Overall, this analysis raises the question of the possibility of the integration of diverse methodologies in narrative psychology. This issue is currently hotly debated, as demonstrated by the divergence in scholarly opinions about plurality of methods in narrative psychology. Two influential manuals on narrative methods exemplify such contrasting positions. On the one hand, Andrews et al. (2008: 3) argue against the integration of narrative approaches on the basis of their representing logically incommensurable positions due to “theoretical fault lines” and historical contradictions. Such contradictions stem from adopting either modern or postmodern epistemological and ontological perspectives, and treating first-person narratives either as a reflection of bounded, masterful, unitary identities or as social constructs, shaped by power relationships and critically implicated in the production of multiple, fluid subjectivities. They also emphasize the internal incommensurability in the current syntheses of the two positions, which often involve “maintenance of a humanist conception of a singular, unified subject, at the same time as the promotion of an idea of narrative as always multiple, socially constructed and constructing, reinterpreted and reinterpretable” (Andrews et al. 2008: 4).
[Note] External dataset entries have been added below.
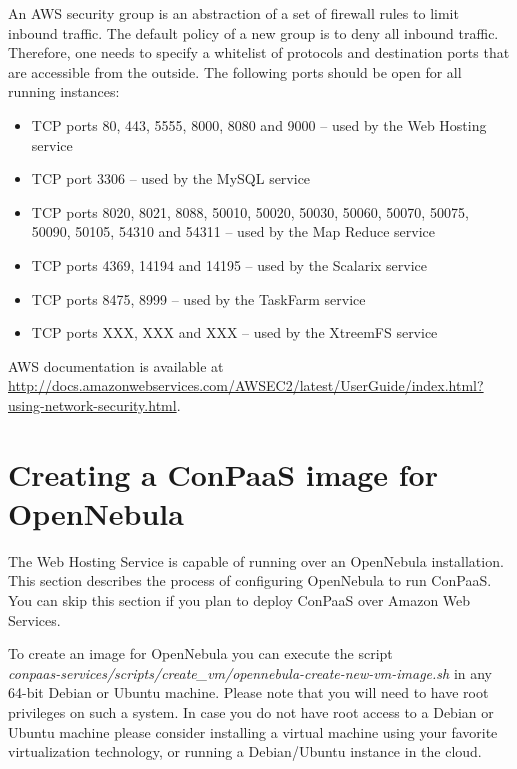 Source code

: \documentclass[10pt]{article}
\begin{document}
An AWS security group is an abstraction of a set of firewall rules to
limit inbound traffic. The default policy of a new group is to deny
all inbound traffic. Therefore, one needs to specify a whitelist of
protocols and destination ports that are accessible from the outside. 
The following ports should be open for all running instances: 
\begin{itemize}
\item TCP ports 80, 443, 5555, 8000, 8080 and 9000 -- used by the Web Hosting service
\item TCP port 3306 -- used by the MySQL service
\item TCP ports 8020, 8021, 8088, 50010, 50020, 50030, 50060, 50070, 50075, 50090, 50105, 54310 and 54311 -- used by the Map Reduce service
\item TCP ports 4369, 14194 and 14195 -- used by the Scalarix service
\item TCP ports 8475, 8999 -- used by the TaskFarm service
\item TCP ports XXX, XXX and XXX -- used by the XtreemFS service
\end{itemize}

AWS documentation is available at
\url{http://docs.amazonwebservices.com/AWSEC2/latest/UserGuide/index.html?using-network-security.html}.

\section{Creating a ConPaaS image for OpenNebula}
\label{sec:oneimage}

The Web Hosting Service is capable of running over an OpenNebula
installation. This section describes the process of configuring
OpenNebula to run ConPaaS. You can skip this section if you plan to
deploy ConPaaS over Amazon Web Services.

To create an image for OpenNebula you can execute the script\\
\textit{conpaas-services/scripts/create\_vm/opennebula-create-new-vm-image.sh}
in any 64-bit Debian or Ubuntu machine. Please note that you will need to have
root privileges on such a system. In case you do not have root access to a
Debian or Ubuntu machine please consider installing a virtual machine using
your favorite virtualization technology, or running a Debian/Ubuntu instance in
the cloud.
\end{document}
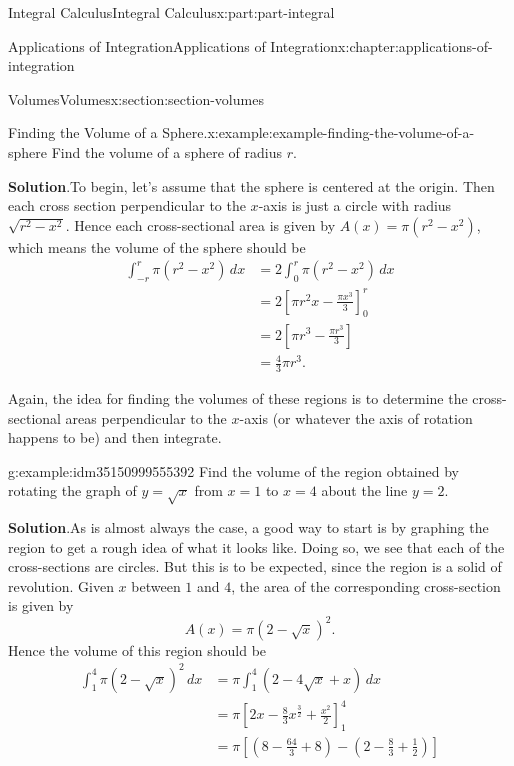 \documentclass[twoside,10pt,]{tufte-book}
\newcommand{\blocktitlefont}{\relax}
\numberwithin{equation}{part}
\newcommand{\amp}{&}
\begin{document}
\begin{partptx}{Integral Calculus}{}{Integral Calculus}{}{}{x:part:part-integral}
\begin{chapterptx}{Applications of Integration}{}{Applications of Integration}{}{}{x:chapter:applications-of-integration}
\begin{sectionptx}{Volumes}{}{Volumes}{}{}{x:section:section-volumes}
\begin{example}{Finding the Volume of a Sphere.}{x:example:example-finding-the-volume-of-a-sphere}
Find the volume of a sphere of radius \(r\).%
\par\smallskip%
\noindent\textbf{\blocktitlefont Solution}.\hypertarget{g:solution:idm35150999558976}{}\quad{}To begin, let's assume that the sphere is centered at the origin. Then each cross section perpendicular to the \(x\)-axis is just a circle with radius \(\sqrt{r^{2} - x^{2}}\). Hence each cross-sectional area is given by \(A(x) = \pi(r^{2} - x^{2})\), which means the volume of the sphere should be%
\begin{align*}
\int_{-r}^{r}\pi(r^{2} - x^{2})\,dx \amp= 2\int_{0}^{r}\pi(r^{2} - x^{2})\,dx\\
\amp= 2\left[\pi r^{2}x - \frac{\pi x^{3}}{3}\right]_{0}^{r}\\
\amp= 2\left[\pi r^{3} - \frac{\pi r^{3}}{3}\right]\\
\amp= \frac{4}{3}\pi r^{3}.
\end{align*}
%
\end{example}
Again, the idea for finding the volumes of these regions is to determine the cross-sectional areas perpendicular to the \(x\)-axis (or whatever the axis of rotation happens to be) and then integrate.%
\begin{example}{}{g:example:idm35150999555392}%
Find the volume of the region obtained by rotating the graph of \(y = \sqrt{x}\) from \(x = 1\) to \(x = 4\) about the line \(y = 2\).%
\par\smallskip%
\noindent\textbf{\blocktitlefont Solution}.\hypertarget{g:solution:idm35150999553344}{}\quad{}As is almost always the case, a good way to start is by graphing the region to get a rough idea of what it looks like. Doing so, we see that each of the cross-sections are circles. But this is to be expected, since the region is a solid of revolution. Given \(x\) between \(1\) and \(4\), the area of the corresponding cross-section is given by%
\begin{equation*}
A(x) = \pi(2 - \sqrt{x})^{2}.
\end{equation*}
Hence the volume of this region should be%
\begin{align*}
\int_{1}^{4}\pi(2 - \sqrt{x})^{2}\,dx \amp= \pi\int_{1}^{4}(2 - 4\sqrt{x} + x)\,dx\\
\amp= \pi\left[2x - \frac{8}{3}x^{\frac{3}{2}} + \frac{x^{2}}{2}\right]_{1}^{4}\\
\amp= \pi\left[\left(8 - \frac{64}{3} + 8\right) - \left(2 - \frac{8}{3} + \frac{1}{2}\right)\right]
\end{align*}
%
\end{example}

\end{sectionptx}
\end{chapterptx}
\end{partptx}
\end{document}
On the other hand, Riessman, who describes narrative research methods as a family that is made up of various, sometimes conflicting, approaches, encourages the crossing of boundaries between methods and disciplines. Riessman points out, “Research in the human sciences has several recognized epistemologies and methodologies, and in narrative research there is added diversity” (Riessman 2008: 200). In this context, she argues that, “Narrative research can only grow stronger as we form connections across disciplinary boundaries, identify our own exemplars, build on them, and gain support and constructive criticism for our inquiries” (Riessman 2008: 200).

This call corresponds to a growing tendency in psychology more generally towards pluralism in qualitative research methods. Defined as the philosophical positions that argue against homogeneity and unity and that valorize diversity, pluralism emerged as a reaction against the dominance of mono-theoretical and mono-methodological paradigms (Tashakkori and Teddlie 2003). Over recent years, psychology has witnessed the proliferation and intensification of discussion of such methodological positions as “bricolage”, mixed method models, multiple operationalism and triangulation (Denzin 1989a, b; Kincheloe 2001, 2005).

In its turn, the possibility of methodological pluralism raises a critical issue of the evaluation of truth claims, which by necessity brings in the consideration of the pivotal relationship between truth and ethics. As Parker argues, “the fact that we can relativise phenomena does not mean that all explanations or moral positions are equally valid or equally useless” (Parker 1997: 295). Kvale also highlights that “[t]he validity of psychological knowledge relates to the ethical value of this knowledge” (Kvale 1992: 52). The next chapter therefore addresses the issue of ethics in narrative theory and practice.